大声で言うのやめさせてって後で3年生軍団に頼んでおこう。

さっきまでスイカが乗っていたお皿を回収して食堂へと戻る。お昼ご飯を作る時間だ。

とりあえず、黒尾は要注意人物だな。怖い怖い。

▽▲▽

晩御飯も作り終わって、帰宅すると「お風呂わいてるから先に入って〜」とお母さんに言われてしまった。
東峰の練習が終わったあとに会う約束をしているというのに。
でも、あとがつかえては困るから先に入ることにした。

「パーカー」

「あ、ありがとう」

お風呂から出て、ドライヤーで髪を乾かしていると従兄弟のお兄ちゃんがパーカーを持ってきてくれた。

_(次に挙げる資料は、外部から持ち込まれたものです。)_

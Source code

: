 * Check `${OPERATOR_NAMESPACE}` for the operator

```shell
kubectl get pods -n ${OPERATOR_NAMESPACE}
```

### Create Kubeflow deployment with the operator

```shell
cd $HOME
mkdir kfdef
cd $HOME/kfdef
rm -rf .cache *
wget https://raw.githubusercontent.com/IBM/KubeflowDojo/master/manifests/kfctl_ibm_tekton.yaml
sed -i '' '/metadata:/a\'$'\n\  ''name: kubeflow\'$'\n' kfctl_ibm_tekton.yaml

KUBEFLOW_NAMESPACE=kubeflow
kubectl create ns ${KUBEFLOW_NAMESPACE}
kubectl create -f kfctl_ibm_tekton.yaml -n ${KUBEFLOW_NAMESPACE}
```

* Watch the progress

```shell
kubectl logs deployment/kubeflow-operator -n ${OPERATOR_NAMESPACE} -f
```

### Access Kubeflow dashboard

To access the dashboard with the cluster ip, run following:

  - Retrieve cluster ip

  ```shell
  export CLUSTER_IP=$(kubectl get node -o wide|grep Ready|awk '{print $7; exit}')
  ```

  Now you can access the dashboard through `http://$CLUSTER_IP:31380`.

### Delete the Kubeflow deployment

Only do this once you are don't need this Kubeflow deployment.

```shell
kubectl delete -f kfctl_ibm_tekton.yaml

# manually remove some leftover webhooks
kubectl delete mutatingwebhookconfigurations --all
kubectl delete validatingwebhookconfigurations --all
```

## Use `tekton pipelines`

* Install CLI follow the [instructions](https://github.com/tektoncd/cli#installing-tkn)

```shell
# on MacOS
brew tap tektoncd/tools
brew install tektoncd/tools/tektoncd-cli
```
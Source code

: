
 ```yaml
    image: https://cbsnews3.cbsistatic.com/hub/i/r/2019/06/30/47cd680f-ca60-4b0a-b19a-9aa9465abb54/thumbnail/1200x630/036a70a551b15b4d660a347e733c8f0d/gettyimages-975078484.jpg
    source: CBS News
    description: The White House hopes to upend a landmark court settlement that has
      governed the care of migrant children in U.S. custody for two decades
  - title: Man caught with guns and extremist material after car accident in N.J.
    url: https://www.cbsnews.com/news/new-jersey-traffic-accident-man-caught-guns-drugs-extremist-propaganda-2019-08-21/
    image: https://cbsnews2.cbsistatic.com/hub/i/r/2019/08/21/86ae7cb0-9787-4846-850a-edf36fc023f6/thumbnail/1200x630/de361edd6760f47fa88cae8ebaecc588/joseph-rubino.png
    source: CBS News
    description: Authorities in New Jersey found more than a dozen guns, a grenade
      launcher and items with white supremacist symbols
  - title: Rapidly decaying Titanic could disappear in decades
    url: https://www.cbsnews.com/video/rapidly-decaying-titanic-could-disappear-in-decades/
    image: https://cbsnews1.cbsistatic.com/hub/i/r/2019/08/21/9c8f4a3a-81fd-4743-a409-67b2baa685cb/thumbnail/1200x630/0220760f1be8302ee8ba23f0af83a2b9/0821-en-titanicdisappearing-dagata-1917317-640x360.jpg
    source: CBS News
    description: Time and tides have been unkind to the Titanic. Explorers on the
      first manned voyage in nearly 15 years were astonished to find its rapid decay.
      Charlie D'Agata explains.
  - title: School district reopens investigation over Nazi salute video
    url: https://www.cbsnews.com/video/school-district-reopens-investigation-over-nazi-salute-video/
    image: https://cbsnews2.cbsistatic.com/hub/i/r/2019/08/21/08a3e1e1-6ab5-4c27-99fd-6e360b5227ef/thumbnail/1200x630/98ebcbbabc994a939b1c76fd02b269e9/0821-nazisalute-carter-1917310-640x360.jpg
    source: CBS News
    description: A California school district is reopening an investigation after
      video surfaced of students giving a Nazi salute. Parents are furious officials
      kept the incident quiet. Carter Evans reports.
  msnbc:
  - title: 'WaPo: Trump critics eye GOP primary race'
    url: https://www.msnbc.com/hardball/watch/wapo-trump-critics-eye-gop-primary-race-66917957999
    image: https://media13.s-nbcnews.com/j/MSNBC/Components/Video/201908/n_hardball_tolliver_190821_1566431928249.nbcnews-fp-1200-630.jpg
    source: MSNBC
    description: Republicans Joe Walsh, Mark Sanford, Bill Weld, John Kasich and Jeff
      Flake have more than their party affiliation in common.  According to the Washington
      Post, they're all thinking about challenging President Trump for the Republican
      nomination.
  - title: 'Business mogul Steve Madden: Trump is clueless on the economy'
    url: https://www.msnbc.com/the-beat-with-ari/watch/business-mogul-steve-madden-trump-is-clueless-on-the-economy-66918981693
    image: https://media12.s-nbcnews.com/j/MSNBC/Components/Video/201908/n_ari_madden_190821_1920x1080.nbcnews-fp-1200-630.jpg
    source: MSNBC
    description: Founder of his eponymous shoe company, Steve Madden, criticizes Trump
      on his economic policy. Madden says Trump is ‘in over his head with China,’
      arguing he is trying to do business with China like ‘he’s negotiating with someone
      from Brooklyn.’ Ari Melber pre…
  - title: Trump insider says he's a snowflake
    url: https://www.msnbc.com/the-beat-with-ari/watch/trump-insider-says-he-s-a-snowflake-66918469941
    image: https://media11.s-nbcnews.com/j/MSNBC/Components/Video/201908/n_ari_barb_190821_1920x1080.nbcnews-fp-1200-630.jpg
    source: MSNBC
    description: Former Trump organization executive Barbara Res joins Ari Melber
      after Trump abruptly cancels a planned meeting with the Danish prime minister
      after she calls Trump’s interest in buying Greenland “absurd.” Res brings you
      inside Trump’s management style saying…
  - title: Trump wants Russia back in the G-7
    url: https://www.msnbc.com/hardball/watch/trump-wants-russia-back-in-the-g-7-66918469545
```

「どうせこの後会いに行くんだろ?ついでにハーゲンダッツ買ってきて」

「高校生にたからないで」

「えーー、じゃあ、おばさんたちに言っちゃおうかなぁ」

「あー!もうわかったわかった買ってくるから!」

ニヤニヤとしながら挑発してくる従兄弟のお兄ちゃんに呆れながら髪をか乾かし終えたので、晩御飯を食べることにした。
珍しく魚が並んでいたので、明日は雨だと思う。

晩御飯が終わって携帯を見ると、2分前に東峰から"練習終わった"というLINEが入っていたので、"今から行くね5分で着く"とLINEを送り、母親に「コンビニ行ってくる」と伝えて、ちゃんと薄手の上着を羽織り家を出た。
「ハーゲンダッツよろしくー」と叫ぶお兄ちゃんのニヤニヤ顔が忘れられない。
あの人絶対彼女いない。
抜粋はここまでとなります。